__Task statement__
Going down the data below, set down exactly the line with "I edited the" and each line after it through the line with "Project also involves"; no other lines.

================================

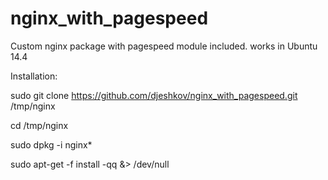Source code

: # nginx_with_pagespeed
Custom nginx package with pagespeed module included. works in Ubuntu 14.4

Installation:

sudo git clone https://github.com/djeshkov/nginx_with_pagespeed.git /tmp/nginx


cd /tmp/nginx


sudo dpkg -i nginx*


sudo apt-get -f install -qq  &> /dev/null


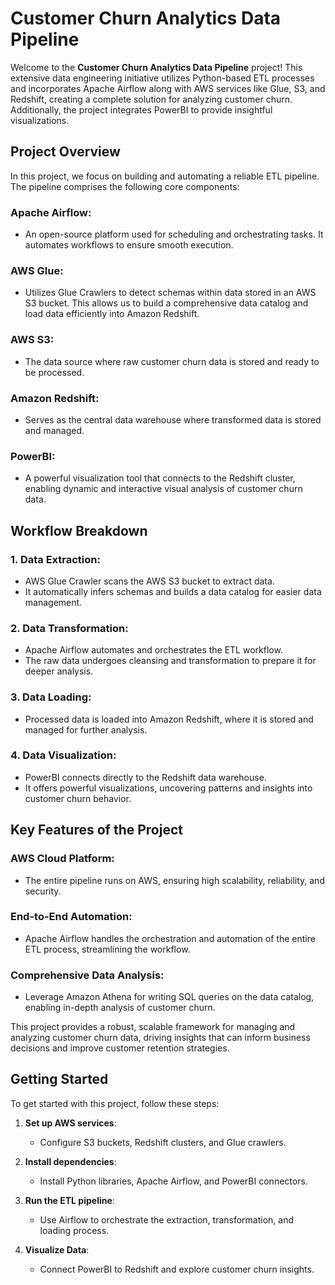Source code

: # Customer Churn Analytics Data Pipeline

Welcome to the **Customer Churn Analytics Data Pipeline** project! This extensive data engineering initiative utilizes Python-based ETL processes and incorporates Apache Airflow along with AWS services like Glue, S3, and Redshift, creating a complete solution for analyzing customer churn. Additionally, the project integrates PowerBI to provide insightful visualizations.

## Project Overview

In this project, we focus on building and automating a reliable ETL pipeline. The pipeline comprises the following core components:

### Apache Airflow:
- An open-source platform used for scheduling and orchestrating tasks. It automates workflows to ensure smooth execution.

### AWS Glue:
- Utilizes Glue Crawlers to detect schemas within data stored in an AWS S3 bucket. This allows us to build a comprehensive data catalog and load data efficiently into Amazon Redshift.

### AWS S3:
- The data source where raw customer churn data is stored and ready to be processed.

### Amazon Redshift:
- Serves as the central data warehouse where transformed data is stored and managed.

### PowerBI:
- A powerful visualization tool that connects to the Redshift cluster, enabling dynamic and interactive visual analysis of customer churn data.

## Workflow Breakdown

### 1. Data Extraction:
- AWS Glue Crawler scans the AWS S3 bucket to extract data.
- It automatically infers schemas and builds a data catalog for easier data management.

### 2. Data Transformation:
- Apache Airflow automates and orchestrates the ETL workflow.
- The raw data undergoes cleansing and transformation to prepare it for deeper analysis.

### 3. Data Loading:
- Processed data is loaded into Amazon Redshift, where it is stored and managed for further analysis.

### 4. Data Visualization:
- PowerBI connects directly to the Redshift data warehouse.
- It offers powerful visualizations, uncovering patterns and insights into customer churn behavior.

## Key Features of the Project

### AWS Cloud Platform:
- The entire pipeline runs on AWS, ensuring high scalability, reliability, and security.

### End-to-End Automation:
- Apache Airflow handles the orchestration and automation of the entire ETL process, streamlining the workflow.

### Comprehensive Data Analysis:
- Leverage Amazon Athena for writing SQL queries on the data catalog, enabling in-depth analysis of customer churn.

This project provides a robust, scalable framework for managing and analyzing customer churn data, driving insights that can inform business decisions and improve customer retention strategies.

## Getting Started

To get started with this project, follow these steps:

1. **Set up AWS services**: 
   - Configure S3 buckets, Redshift clusters, and Glue crawlers.
   
2. **Install dependencies**: 
   - Install Python libraries, Apache Airflow, and PowerBI connectors.

3. **Run the ETL pipeline**: 
   - Use Airflow to orchestrate the extraction, transformation, and loading process.

4. **Visualize Data**: 
   - Connect PowerBI to Redshift and explore customer churn insights.
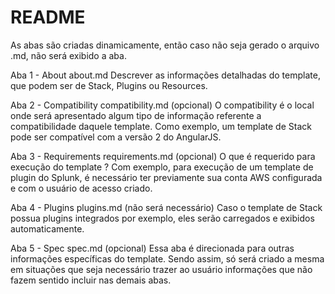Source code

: # README
As abas são criadas dinamicamente, então caso não seja gerado o arquivo .md, não será exibido a aba.

Aba 1 - About
about.md
Descrever as informações detalhadas do template, que podem ser de Stack, Plugins ou Resources.

Aba 2 - Compatibility
compatibility.md (opcional)
O compatibility é o local onde será apresentado algum tipo de informação referente a compatibilidade daquele template. Como exemplo, um template de Stack pode ser compatível com a versão 2 do AngularJS. 

Aba 3 - Requirements
requirements.md (opcional)
O que é requerido para execução do template ?
Com exemplo, para execução de um template de plugin do Splunk, é necessário ter previamente sua conta AWS configurada e com o usuário de acesso criado.

Aba 4 - Plugins
plugins.md (não será necessário)
Caso o template de Stack possua plugins integrados por exemplo, eles serão carregados e exibidos automaticamente.

Aba 5 - Spec
spec.md (opcional)
Essa aba é direcionada para outras informações específicas do template. Sendo assim, só será criado a mesma em situações que seja necessário trazer ao usuário informações que não fazem sentido incluir nas demais abas.
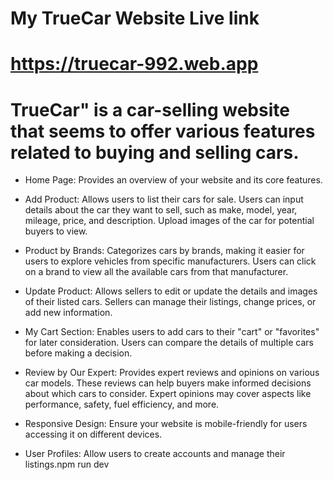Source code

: # My TrueCar Website Live link

# https://truecar-992.web.app



# TrueCar" is a car-selling website that seems to offer various features related to buying and selling cars.

- Home Page:
        Provides an overview of your website and its core features.

- Add Product:
        Allows users to list their cars for sale.
        Users can input details about the car they want to sell, such as make, model, year, mileage,  price, and description.
        Upload images of the car for potential buyers to view.

- Product by Brands:
        Categorizes cars by brands, making it easier for users to explore vehicles from specific manufacturers.
        Users can click on a brand to view all the available cars from that manufacturer.

 - Update Product:
        Allows sellers to edit or update the details and images of their listed cars.
        Sellers can manage their listings, change prices, or add new information.

- My Cart Section:
        Enables users to add cars to their "cart" or "favorites" for later consideration.
        Users can compare the details of multiple cars before making a decision.

- Review by Our Expert:
        Provides expert reviews and opinions on various car models.
        These reviews can help buyers make informed decisions about which cars to consider.
        Expert opinions may cover aspects like performance, safety, fuel efficiency, and more.

- Responsive Design: 
        Ensure your website is mobile-friendly for users accessing it on different devices.

- User Profiles: 
        Allow users to create accounts and manage their listings.npm run dev
        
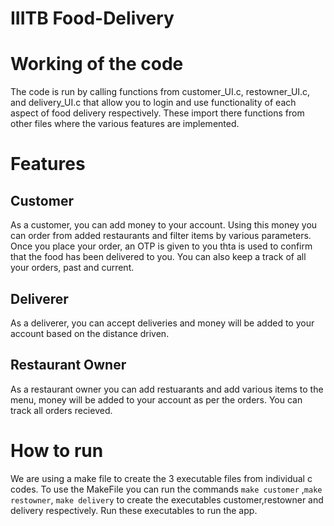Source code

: # IIITB Food-Delivery

# Working of the code
The code is run by calling functions from customer_UI.c, restowner_UI.c, and delivery_UI.c that allow you to login and use functionality of each aspect of food delivery respectively. These import there functions from other files where the various features are implemented.

# Features
## Customer
As a customer, you can add money to your account. Using this money you can order from added restaurants and filter items by various parameters. Once you place your order, an OTP is given to you thta is used to confirm that the food has been delivered to you. You can also keep a track of all your orders, past and current.

## Deliverer
As a deliverer, you can accept deliveries and money will be added to your account based on the distance driven.

## Restaurant Owner
As a restaurant owner you can add restuarants and add various items to the menu, money will be added to your account as per the orders. You can track all orders recieved.

# How to run
We are using a make file to create the 3 executable files from individual c codes.
To use the MakeFile you can run the commands `make customer` ,`make restowner`, `make delivery` to create the executables customer,restowner and delivery respectively. Run these executables to run the app.
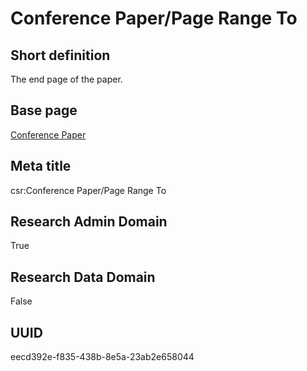 # Conference Paper/Page Range To
## Short definition
The end page of the paper.
## Base page
[Conference Paper](../../Objects/Conference%20Paper.md)
## Meta title
csr:Conference Paper/Page Range To
## Research Admin Domain
True
## Research Data Domain
False
## UUID
eecd392e-f835-438b-8e5a-23ab2e658044
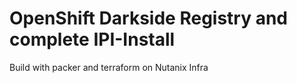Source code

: # OpenShift Darkside Registry and complete IPI-Install

Build with packer and terraform on Nutanix Infra
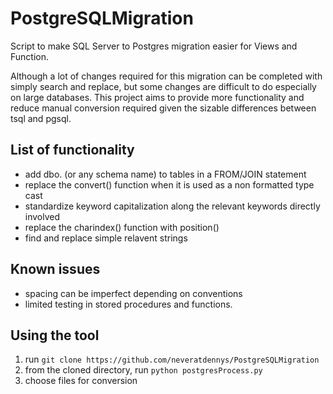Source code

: # PostgreSQLMigration
Script to make SQL Server to Postgres migration easier for Views and Function.

Although a lot of changes required for this migration can be completed with simply search and replace, but some changes are difficult to do especially on large databases. This project aims to provide more functionality and reduce manual conversion required given the sizable differences between tsql and pgsql.

## List of functionality
- add dbo. (or any schema name) to tables in a FROM/JOIN statement
- replace the convert() function when it is used as a non formatted type cast
- standardize keyword capitalization along the relevant keywords directly involved
- replace the charindex() function with position()
- find and replace simple relavent strings

## Known issues
- spacing can be imperfect depending on conventions
- limited testing in stored procedures and functions.

## Using the tool
1. run `git clone https://github.com/neveratdennys/PostgreSQLMigration`
2. from the cloned directory, run `python postgresProcess.py`
3. choose files for conversion
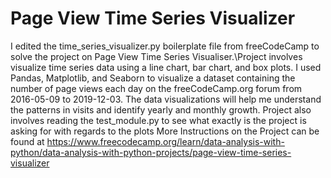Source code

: # Page View Time Series Visualizer

I edited the time_series_visualizer.py boilerplate file from freeCodeCamp to solve the project on Page View Time Series Visualiser.\Project involves visualize time series data using a line chart, bar chart, and box plots.
I used Pandas, Matplotlib, and Seaborn to visualize a dataset containing the number of page views each day on the freeCodeCamp.org forum from 2016-05-09 to 2019-12-03. 
The data visualizations will help me understand the patterns in visits and identify yearly and monthly growth.
Project also involves reading the test_module.py to see what exactly is the project is asking for with regards to the plots
More Instructions on the Project can be found at https://www.freecodecamp.org/learn/data-analysis-with-python/data-analysis-with-python-projects/page-view-time-series-visualizer
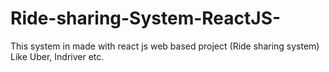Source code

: # Ride-sharing-System-ReactJS-
This system in made with react js web based project (Ride sharing system) Like Uber, Indriver etc.
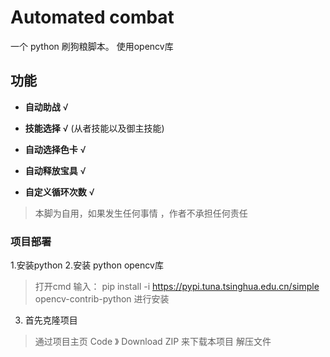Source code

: # Automated combat
一个  python 刷狗粮脚本。 使用opencv库

## 功能
 
- **自动助战**      √

- **技能选择**      √
   (从者技能以及御主技能)

- **自动选择色卡**  √

- **自动释放宝具**   √

- **自定义循环次数** √

> 本脚为自用，如果发生任何事情 ，作者不承担任何责任

### 项目部署
 1.安装python
 2.安装 python opencv库
 > 打开cmd 输入：
 > pip install -i https://pypi.tuna.tsinghua.edu.cn/simple opencv-contrib-python
 > 进行安装

 3. 首先克隆项目
 > 通过项目主页 Code 》 Download ZIP 来下载本项目 解压文件
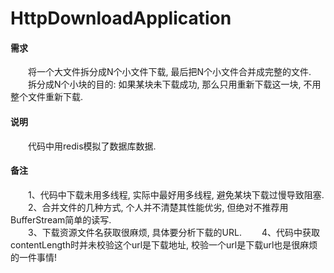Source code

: # HttpDownloadApplication

#### 需求
　　将一个大文件拆分成N个小文件下载, 最后把N个小文件合并成完整的文件.  
　　拆分成N个小块的目的: 如果某块未下载成功, 那么只用重新下载这一块, 不用整个文件重新下载.  

#### 说明
　　代码中用redis模拟了数据库数据.  

#### 备注
　　1、代码中下载未用多线程, 实际中最好用多线程, 避免某块下载过慢导致阻塞.  
　　2、合并文件的几种方式, 个人并不清楚其性能优劣, 但绝对不推荐用BufferStream简单的读写.  
　　3、下载资源文件名获取很麻烦, 具体要分析下载的URL.
　　4、代码中获取contentLength时并未校验这个url是下载地址, 校验一个url是下载url也是很麻烦的一件事情!               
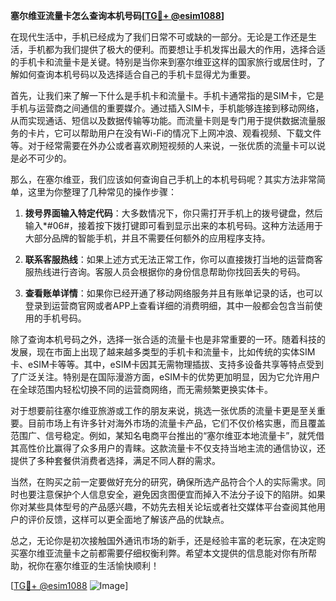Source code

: **塞尔维亚流量卡怎么查询本机号码[[TG💪+ @esim1088](https://t.me/s/esim1088)]**

在现代生活中，手机已经成为了我们日常不可或缺的一部分。无论是工作还是生活，手机都为我们提供了极大的便利。而要想让手机发挥出最大的作用，选择合适的手机卡和流量卡是关键。特别是当你来到塞尔维亚这样的国家旅行或居住时，了解如何查询本机号码以及选择适合自己的手机卡显得尤为重要。

首先，让我们来了解一下什么是手机卡和流量卡。手机卡通常指的是SIM卡，它是手机与运营商之间通信的重要媒介。通过插入SIM卡，手机能够连接到移动网络，从而实现通话、短信以及数据传输等功能。而流量卡则是专门用于提供数据流量服务的卡片，它可以帮助用户在没有Wi-Fi的情况下上网冲浪、观看视频、下载文件等。对于经常需要在外办公或者喜欢刷短视频的人来说，一张优质的流量卡可以说是必不可少的。

那么，在塞尔维亚，我们应该如何查询自己手机上的本机号码呢？其实方法非常简单，这里为你整理了几种常见的操作步骤：

1. **拨号界面输入特定代码**：大多数情况下，你只需打开手机上的拨号键盘，然后输入*#06#，接着按下拨打键即可看到显示出来的本机号码。这种方法适用于大部分品牌的智能手机，并且不需要任何额外的应用程序支持。

2. **联系客服热线**：如果上述方式无法正常工作，你可以直接拨打当地的运营商客服热线进行咨询。客服人员会根据你的身份信息帮助你找回丢失的号码。

3. **查看账单详情**：如果你已经开通了移动网络服务并且有账单记录的话，也可以登录到运营商官网或者APP上查看详细的消费明细，其中一般都会包含当前使用的手机号码。

除了查询本机号码之外，选择一张合适的流量卡也是非常重要的一环。随着科技的发展，现在市面上出现了越来越多类型的手机卡和流量卡，比如传统的实体SIM卡、eSIM卡等等。其中，eSIM卡因其无需物理插拔、支持多设备共享等特点受到了广泛关注。特别是在国际漫游方面，eSIM卡的优势更加明显，因为它允许用户在全球范围内轻松切换不同的运营商网络，而无需频繁更换实体卡。

对于想要前往塞尔维亚旅游或工作的朋友来说，挑选一张优质的流量卡更是至关重要。目前市场上有许多针对海外市场的流量卡产品，它们不仅价格实惠，而且覆盖范围广、信号稳定。例如，某知名电商平台推出的“塞尔维亚本地流量卡”，就凭借其高性价比赢得了众多用户的青睐。这款流量卡不仅支持当地主流的通信协议，还提供了多种套餐供消费者选择，满足不同人群的需求。

当然，在购买之前一定要做好充分的研究，确保所选产品符合个人的实际需求。同时也要注意保护个人信息安全，避免因贪图便宜而掉入不法分子设下的陷阱。如果你对某些具体型号的产品感兴趣，不妨先去相关论坛或者社交媒体平台查阅其他用户的评价反馈，这样可以更全面地了解该产品的优缺点。

总之，无论你是初次接触国外通讯市场的新手，还是经验丰富的老玩家，在决定购买塞尔维亚流量卡之前都需要仔细权衡利弊。希望本文提供的信息能对你有所帮助，祝你在塞尔维亚的生活愉快顺利！

[[TG💪+ @esim1088](https://t.me/s/esim1088) ![Image](https://i.postimg.cc/4NQfJmqS/Snipaste-2025-05-13-00-14-12.png)]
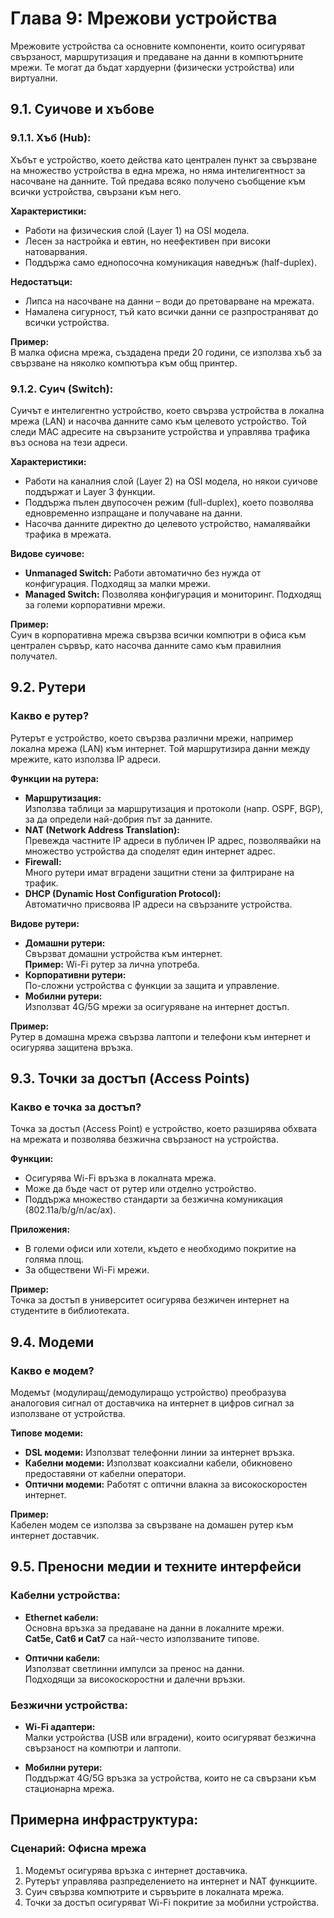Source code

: 
# Глава 9: Мрежови устройства

Мрежовите устройства са основните компоненти, които осигуряват свързаност, маршрутизация и предаване на данни в компютърните мрежи. Те могат да бъдат хардуерни (физически устройства) или виртуални.

## 9.1. Суичове и хъбове

### 9.1.1. Хъб (Hub):
Хъбът е устройство, което действа като централен пункт за свързване на множество устройства в една мрежа, но няма интелигентност за насочване на данните. Той предава всяко получено съобщение към всички устройства, свързани към него.

**Характеристики:**
- Работи на физическия слой (Layer 1) на OSI модела.
- Лесен за настройка и евтин, но неефективен при високи натоварвания.
- Поддържа само еднопосочна комуникация наведнъж (half-duplex).

**Недостатъци:**
- Липса на насочване на данни – води до претоварване на мрежата.
- Намалена сигурност, тъй като всички данни се разпространяват до всички устройства.

**Пример:**  
В малка офисна мрежа, създадена преди 20 години, се използва хъб за свързване на няколко компютъра към общ принтер.

### 9.1.2. Суич (Switch):
Суичът е интелигентно устройство, което свързва устройства в локална мрежа (LAN) и насочва данните само към целевото устройство. Той следи MAC адресите на свързаните устройства и управлява трафика въз основа на тези адреси.

**Характеристики:**
- Работи на каналния слой (Layer 2) на OSI модела, но някои суичове поддържат и Layer 3 функции.
- Поддържа пълен двупосочен режим (full-duplex), което позволява едновременно изпращане и получаване на данни.
- Насочва данните директно до целевото устройство, намалявайки трафика в мрежата.

**Видове суичове:**
- **Unmanaged Switch:** Работи автоматично без нужда от конфигурация. Подходящ за малки мрежи.
- **Managed Switch:** Позволява конфигурация и мониторинг. Подходящ за големи корпоративни мрежи.

**Пример:**  
Суич в корпоративна мрежа свързва всички компютри в офиса към централен сървър, като насочва данните само към правилния получател.

## 9.2. Рутери

### Какво е рутер?
Рутерът е устройство, което свързва различни мрежи, например локална мрежа (LAN) към интернет. Той маршрутизира данни между мрежите, като използва IP адреси.

**Функции на рутера:**
- **Маршрутизация:**  
  Използва таблици за маршрутизация и протоколи (напр. OSPF, BGP), за да определи най-добрия път за данните.
- **NAT (Network Address Translation):**  
  Превежда частните IP адреси в публичен IP адрес, позволявайки на множество устройства да споделят един интернет адрес.
- **Firewall:**  
  Много рутери имат вградени защитни стени за филтриране на трафик.
- **DHCP (Dynamic Host Configuration Protocol):**  
  Автоматично присвоява IP адреси на свързаните устройства.

**Видове рутери:**
- **Домашни рутери:**  
  Свързват домашни устройства към интернет.  
  **Пример:** Wi-Fi рутер за лична употреба.
- **Корпоративни рутери:**  
  По-сложни устройства с функции за защита и управление.
- **Мобилни рутери:**  
  Използват 4G/5G мрежи за осигуряване на интернет достъп.

**Пример:**  
Рутер в домашна мрежа свързва лаптопи и телефони към интернет и осигурява защитена връзка.

## 9.3. Точки за достъп (Access Points)

### Какво е точка за достъп?
Точка за достъп (Access Point) е устройство, което разширява обхвата на мрежата и позволява безжична свързаност на устройства.

**Функции:**
- Осигурява Wi-Fi връзка в локалната мрежа.
- Може да бъде част от рутер или отделно устройство.
- Поддържа множество стандарти за безжична комуникация (802.11a/b/g/n/ac/ax).

**Приложения:**
- В големи офиси или хотели, където е необходимо покритие на голяма площ.
- За обществени Wi-Fi мрежи.

**Пример:**  
Точка за достъп в университет осигурява безжичен интернет на студентите в библиотеката.

## 9.4. Модеми

### Какво е модем?
Модемът (модулиращ/демодулиращо устройство) преобразува аналоговия сигнал от доставчика на интернет в цифров сигнал за използване от устройства.

**Типове модеми:**
- **DSL модеми:** Използват телефонни линии за интернет връзка.
- **Кабелни модеми:** Използват коаксиални кабели, обикновено предоставяни от кабелни оператори.
- **Оптични модеми:** Работят с оптични влакна за високоскоростен интернет.

**Пример:**  
Кабелен модем се използва за свързване на домашен рутер към интернет доставчик.

## 9.5. Преносни медии и техните интерфейси

### Кабелни устройства:
- **Ethernet кабели:**  
  Основна връзка за предаване на данни в локалните мрежи.  
  **Cat5e, Cat6 и Cat7** са най-често използваните типове.

- **Оптични кабели:**  
  Използват светлинни импулси за пренос на данни.  
  Подходящи за високоскоростни и далечни връзки.

### Безжични устройства:
- **Wi-Fi адаптери:**  
  Малки устройства (USB или вградени), които осигуряват безжична свързаност на компютри и лаптопи.

- **Мобилни рутери:**  
  Поддържат 4G/5G връзка за устройства, които не са свързани към стационарна мрежа.

## Примерна инфраструктура:

### Сценарий: Офисна мрежа
1. Модемът осигурява връзка с интернет доставчика.
2. Рутерът управлява разпределението на интернет и NAT функциите.
3. Суич свързва компютрите и сървърите в локалната мрежа.
4. Точки за достъп осигуряват Wi-Fi покритие за мобилни устройства.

================================

__Answer below__
I edited the time_series_visualizer.py boilerplate file from freeCodeCamp to solve the project on Page View Time Series Visualiser.\Project involves visualize time series data using a line chart, bar chart, and box plots.
I used Pandas, Matplotlib, and Seaborn to visualize a dataset containing the number of page views each day on the freeCodeCamp.org forum from 2016-05-09 to 2019-12-03. 
The data visualizations will help me understand the patterns in visits and identify yearly and monthly growth.
Project also involves reading the test_module.py to see what exactly is the project is asking for with regards to the plots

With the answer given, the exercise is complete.